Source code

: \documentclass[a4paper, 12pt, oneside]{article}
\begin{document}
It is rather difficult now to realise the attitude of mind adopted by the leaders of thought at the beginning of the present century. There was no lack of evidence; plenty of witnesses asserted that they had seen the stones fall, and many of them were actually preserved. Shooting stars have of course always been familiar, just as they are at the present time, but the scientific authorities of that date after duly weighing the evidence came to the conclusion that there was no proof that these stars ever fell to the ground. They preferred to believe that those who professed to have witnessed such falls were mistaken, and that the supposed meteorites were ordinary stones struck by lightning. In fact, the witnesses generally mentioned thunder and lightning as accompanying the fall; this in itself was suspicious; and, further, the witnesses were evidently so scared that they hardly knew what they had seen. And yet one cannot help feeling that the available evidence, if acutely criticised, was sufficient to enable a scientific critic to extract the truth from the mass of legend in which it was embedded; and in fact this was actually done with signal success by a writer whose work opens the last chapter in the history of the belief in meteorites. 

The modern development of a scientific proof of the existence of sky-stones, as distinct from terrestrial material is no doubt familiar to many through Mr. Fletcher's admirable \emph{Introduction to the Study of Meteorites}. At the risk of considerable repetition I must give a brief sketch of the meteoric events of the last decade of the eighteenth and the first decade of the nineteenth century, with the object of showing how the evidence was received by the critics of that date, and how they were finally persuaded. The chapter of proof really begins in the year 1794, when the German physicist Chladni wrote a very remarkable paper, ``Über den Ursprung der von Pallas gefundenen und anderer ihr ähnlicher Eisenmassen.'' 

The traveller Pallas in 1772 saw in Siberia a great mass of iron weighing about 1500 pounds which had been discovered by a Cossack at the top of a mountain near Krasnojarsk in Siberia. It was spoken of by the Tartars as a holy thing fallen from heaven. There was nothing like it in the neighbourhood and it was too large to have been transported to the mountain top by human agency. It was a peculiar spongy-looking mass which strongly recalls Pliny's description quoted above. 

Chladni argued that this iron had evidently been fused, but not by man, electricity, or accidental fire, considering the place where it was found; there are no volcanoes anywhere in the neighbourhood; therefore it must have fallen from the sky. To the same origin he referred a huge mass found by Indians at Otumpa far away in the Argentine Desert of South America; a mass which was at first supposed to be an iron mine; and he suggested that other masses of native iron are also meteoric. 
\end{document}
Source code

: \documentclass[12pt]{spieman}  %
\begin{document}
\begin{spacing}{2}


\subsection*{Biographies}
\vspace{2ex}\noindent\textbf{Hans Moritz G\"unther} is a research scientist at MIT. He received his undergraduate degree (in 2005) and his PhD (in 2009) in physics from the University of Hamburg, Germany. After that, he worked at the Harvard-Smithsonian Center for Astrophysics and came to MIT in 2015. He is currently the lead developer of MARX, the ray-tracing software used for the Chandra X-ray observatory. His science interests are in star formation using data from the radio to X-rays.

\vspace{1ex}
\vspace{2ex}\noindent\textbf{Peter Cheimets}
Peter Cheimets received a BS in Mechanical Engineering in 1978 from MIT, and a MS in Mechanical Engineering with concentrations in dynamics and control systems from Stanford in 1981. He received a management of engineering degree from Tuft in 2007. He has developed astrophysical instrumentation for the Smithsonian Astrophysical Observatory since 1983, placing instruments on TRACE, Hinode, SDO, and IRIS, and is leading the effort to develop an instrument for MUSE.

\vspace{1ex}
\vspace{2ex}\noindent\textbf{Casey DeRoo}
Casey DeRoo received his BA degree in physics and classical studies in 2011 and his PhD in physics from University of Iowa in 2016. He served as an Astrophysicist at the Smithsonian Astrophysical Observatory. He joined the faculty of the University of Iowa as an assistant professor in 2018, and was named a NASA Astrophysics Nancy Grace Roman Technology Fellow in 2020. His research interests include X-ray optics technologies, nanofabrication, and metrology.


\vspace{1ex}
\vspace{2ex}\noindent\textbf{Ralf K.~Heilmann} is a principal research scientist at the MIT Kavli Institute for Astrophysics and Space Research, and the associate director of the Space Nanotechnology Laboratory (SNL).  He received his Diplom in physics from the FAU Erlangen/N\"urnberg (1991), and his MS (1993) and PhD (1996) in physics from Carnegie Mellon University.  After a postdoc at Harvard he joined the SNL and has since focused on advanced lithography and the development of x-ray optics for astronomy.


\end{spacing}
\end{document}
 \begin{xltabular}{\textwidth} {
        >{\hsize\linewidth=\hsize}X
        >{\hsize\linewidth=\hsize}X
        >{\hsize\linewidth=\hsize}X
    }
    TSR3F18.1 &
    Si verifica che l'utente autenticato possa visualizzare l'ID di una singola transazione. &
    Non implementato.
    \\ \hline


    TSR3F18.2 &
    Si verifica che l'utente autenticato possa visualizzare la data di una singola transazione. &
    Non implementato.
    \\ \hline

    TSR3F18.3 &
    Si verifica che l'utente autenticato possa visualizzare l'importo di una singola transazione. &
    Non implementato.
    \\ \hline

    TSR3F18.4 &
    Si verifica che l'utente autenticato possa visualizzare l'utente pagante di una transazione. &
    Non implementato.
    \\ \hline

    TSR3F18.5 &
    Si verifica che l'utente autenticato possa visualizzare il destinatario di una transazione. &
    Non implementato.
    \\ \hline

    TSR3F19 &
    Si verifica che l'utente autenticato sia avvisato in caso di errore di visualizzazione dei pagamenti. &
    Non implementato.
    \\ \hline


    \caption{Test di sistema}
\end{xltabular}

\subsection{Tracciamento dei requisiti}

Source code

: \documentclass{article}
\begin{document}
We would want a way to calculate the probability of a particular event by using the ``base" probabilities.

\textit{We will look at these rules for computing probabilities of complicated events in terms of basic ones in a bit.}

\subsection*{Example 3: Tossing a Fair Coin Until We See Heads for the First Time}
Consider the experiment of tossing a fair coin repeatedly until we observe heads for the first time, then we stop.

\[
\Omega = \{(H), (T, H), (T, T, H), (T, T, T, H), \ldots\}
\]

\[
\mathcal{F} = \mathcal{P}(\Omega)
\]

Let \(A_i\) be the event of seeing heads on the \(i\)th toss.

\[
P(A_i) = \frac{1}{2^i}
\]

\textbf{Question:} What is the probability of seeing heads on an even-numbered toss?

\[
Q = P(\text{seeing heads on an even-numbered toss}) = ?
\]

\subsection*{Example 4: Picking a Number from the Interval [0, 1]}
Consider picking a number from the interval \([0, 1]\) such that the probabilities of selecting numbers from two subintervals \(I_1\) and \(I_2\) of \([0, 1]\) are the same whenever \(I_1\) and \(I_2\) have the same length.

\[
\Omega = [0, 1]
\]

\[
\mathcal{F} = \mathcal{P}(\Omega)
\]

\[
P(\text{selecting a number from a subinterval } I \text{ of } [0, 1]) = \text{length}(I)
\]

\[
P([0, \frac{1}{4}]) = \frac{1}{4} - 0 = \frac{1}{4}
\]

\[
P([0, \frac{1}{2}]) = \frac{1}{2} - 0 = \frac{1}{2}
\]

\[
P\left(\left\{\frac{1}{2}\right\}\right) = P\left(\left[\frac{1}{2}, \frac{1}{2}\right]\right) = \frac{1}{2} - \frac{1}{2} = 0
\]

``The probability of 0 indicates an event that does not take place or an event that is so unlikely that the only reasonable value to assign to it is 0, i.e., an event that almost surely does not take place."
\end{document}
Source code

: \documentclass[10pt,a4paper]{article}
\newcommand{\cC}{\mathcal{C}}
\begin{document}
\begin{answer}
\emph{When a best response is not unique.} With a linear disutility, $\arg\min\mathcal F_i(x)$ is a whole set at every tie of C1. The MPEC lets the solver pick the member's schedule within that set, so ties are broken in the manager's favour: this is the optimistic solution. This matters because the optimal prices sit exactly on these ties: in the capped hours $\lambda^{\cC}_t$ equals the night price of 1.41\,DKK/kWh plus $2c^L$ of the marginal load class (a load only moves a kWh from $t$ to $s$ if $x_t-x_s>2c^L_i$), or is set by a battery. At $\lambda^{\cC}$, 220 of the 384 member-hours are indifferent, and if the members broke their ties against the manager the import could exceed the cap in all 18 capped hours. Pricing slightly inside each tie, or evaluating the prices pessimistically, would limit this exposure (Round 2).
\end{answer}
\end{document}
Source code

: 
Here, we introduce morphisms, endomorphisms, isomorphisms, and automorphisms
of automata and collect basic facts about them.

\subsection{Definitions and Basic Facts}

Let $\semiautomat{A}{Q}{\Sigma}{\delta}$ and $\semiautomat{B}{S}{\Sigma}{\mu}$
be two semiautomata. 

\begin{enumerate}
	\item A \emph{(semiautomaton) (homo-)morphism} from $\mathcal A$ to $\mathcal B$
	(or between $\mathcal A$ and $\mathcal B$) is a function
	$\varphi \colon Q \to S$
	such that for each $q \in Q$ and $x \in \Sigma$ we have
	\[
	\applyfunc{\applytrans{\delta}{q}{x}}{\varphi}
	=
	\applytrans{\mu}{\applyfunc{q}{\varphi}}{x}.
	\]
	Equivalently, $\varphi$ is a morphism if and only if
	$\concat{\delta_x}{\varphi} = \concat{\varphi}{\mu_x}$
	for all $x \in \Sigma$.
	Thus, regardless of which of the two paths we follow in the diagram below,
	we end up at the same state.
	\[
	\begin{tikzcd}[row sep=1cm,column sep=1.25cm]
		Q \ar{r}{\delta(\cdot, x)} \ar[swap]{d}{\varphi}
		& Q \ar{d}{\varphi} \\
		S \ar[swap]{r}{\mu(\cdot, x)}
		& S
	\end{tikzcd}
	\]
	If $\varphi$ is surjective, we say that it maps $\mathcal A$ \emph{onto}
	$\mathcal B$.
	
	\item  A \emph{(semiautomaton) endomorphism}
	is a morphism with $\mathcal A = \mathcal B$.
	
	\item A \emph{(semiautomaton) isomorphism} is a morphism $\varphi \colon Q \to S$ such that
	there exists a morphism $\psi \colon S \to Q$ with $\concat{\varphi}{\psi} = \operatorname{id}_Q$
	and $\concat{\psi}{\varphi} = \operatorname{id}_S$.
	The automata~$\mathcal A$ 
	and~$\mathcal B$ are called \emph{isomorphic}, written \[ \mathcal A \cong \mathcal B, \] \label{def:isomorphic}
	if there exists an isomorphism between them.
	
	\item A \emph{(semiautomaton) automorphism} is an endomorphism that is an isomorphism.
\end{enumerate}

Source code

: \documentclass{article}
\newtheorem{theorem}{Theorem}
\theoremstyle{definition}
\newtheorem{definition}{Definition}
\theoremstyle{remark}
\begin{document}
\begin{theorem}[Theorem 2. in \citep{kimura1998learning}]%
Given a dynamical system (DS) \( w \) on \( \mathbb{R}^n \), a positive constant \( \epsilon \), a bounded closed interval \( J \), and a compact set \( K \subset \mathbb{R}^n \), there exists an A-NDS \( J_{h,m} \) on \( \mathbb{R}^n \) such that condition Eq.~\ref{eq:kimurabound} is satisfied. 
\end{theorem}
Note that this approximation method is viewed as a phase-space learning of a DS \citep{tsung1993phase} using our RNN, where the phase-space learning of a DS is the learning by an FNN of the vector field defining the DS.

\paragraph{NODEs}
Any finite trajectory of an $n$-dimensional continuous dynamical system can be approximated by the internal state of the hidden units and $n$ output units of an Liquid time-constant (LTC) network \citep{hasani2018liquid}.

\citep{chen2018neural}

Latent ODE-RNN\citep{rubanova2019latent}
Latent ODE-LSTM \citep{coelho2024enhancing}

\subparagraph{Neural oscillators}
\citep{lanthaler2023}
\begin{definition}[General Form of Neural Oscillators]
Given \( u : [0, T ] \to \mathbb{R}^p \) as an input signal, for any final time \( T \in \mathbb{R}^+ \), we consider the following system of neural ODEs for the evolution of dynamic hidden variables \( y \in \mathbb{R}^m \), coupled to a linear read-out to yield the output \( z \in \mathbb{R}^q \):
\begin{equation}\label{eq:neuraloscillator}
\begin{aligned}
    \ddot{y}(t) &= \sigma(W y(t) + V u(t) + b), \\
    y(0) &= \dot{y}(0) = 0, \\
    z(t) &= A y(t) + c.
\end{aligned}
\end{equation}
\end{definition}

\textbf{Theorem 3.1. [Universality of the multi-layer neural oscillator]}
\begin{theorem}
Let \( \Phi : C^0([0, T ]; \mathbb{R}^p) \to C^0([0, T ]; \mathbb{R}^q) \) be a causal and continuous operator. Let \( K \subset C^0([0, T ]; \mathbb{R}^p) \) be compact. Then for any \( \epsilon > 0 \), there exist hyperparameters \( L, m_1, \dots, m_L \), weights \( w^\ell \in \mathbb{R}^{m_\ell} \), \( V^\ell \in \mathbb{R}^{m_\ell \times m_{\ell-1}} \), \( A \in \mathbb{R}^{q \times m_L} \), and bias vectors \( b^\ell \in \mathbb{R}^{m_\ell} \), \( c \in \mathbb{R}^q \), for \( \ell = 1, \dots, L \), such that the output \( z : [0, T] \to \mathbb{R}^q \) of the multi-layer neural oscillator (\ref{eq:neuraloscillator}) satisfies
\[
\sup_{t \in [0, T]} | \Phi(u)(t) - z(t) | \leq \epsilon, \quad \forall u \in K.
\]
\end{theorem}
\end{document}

• _Your assignment_
Looking at the entries above, copy out every line in which "DeRoo" occurs.

• _Output_
\vspace{2ex}\noindent\textbf{Casey DeRoo}
Casey DeRoo received his BA degree in physics and classical studies in 2011 and his PhD in physics from University of Iowa in 2016. He served as an Astrophysicist at the Smithsonian Astrophysical Observatory. He joined the faculty of the University of Iowa as an assistant professor in 2018, and was named a NASA Astrophysics Nancy Grace Roman Technology Fellow in 2020. His research interests include X-ray optics technologies, nanofabrication, and metrology.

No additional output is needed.